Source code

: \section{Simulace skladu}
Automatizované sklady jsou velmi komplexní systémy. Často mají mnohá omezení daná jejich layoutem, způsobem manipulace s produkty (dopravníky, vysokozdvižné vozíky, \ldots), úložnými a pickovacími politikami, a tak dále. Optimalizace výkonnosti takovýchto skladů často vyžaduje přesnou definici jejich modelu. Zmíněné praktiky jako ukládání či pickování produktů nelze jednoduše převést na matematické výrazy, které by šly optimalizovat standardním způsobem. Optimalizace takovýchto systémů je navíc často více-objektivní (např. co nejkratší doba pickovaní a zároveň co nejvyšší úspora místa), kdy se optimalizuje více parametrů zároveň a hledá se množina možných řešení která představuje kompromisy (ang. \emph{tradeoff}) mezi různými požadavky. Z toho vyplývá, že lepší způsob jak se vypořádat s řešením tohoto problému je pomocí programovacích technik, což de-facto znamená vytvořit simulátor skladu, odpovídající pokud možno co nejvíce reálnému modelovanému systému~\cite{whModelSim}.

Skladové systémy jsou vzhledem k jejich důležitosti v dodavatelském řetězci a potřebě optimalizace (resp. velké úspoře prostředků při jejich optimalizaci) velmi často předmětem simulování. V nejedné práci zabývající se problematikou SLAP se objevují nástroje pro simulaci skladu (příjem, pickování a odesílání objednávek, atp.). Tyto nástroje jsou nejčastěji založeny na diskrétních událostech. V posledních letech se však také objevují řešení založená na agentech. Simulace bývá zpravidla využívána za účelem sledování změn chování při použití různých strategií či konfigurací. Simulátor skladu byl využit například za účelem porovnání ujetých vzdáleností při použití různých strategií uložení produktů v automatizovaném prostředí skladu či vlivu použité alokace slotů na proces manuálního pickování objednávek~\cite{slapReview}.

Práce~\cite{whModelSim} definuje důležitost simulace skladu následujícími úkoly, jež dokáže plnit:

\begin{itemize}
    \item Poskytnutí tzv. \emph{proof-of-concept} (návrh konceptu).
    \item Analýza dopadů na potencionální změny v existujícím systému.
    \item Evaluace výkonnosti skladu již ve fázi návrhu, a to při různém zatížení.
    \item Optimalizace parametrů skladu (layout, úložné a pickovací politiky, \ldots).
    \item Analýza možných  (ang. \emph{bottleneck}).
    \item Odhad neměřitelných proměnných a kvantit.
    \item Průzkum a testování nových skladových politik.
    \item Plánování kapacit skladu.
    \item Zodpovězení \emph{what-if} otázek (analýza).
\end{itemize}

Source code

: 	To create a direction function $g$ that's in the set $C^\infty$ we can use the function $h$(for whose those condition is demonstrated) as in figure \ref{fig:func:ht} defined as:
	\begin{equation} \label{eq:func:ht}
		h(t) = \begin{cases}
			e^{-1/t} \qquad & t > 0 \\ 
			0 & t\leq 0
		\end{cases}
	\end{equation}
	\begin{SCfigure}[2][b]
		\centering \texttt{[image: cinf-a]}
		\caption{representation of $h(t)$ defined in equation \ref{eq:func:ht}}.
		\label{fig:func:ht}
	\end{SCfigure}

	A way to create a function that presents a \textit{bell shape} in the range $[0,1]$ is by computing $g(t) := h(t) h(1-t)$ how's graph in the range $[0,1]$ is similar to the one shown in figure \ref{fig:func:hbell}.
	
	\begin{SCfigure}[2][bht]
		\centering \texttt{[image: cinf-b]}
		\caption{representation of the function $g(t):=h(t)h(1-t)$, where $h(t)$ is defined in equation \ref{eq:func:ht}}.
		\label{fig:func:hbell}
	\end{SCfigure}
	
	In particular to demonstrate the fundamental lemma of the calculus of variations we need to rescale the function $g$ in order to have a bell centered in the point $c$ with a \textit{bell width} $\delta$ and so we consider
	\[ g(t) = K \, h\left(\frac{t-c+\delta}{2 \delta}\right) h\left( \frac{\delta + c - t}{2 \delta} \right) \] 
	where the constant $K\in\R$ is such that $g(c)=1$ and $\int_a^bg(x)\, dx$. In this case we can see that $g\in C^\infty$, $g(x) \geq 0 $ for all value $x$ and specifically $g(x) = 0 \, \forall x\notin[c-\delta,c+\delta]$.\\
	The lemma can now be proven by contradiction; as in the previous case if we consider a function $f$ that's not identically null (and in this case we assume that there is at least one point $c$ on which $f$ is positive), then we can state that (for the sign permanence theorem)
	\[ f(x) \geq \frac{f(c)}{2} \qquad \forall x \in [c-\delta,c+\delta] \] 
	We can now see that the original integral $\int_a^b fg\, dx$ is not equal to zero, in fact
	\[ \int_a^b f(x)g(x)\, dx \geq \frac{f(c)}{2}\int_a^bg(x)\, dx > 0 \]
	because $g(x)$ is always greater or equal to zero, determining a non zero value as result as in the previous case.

__EXERCISE DIRECTIONS__
Filter the listing for the word "SCfigure" and copy every line that holds it.

__WRITTEN REPLY__
	\begin{SCfigure}[2][b]
	\end{SCfigure}
	\begin{SCfigure}[2][bht]
	\end{SCfigure}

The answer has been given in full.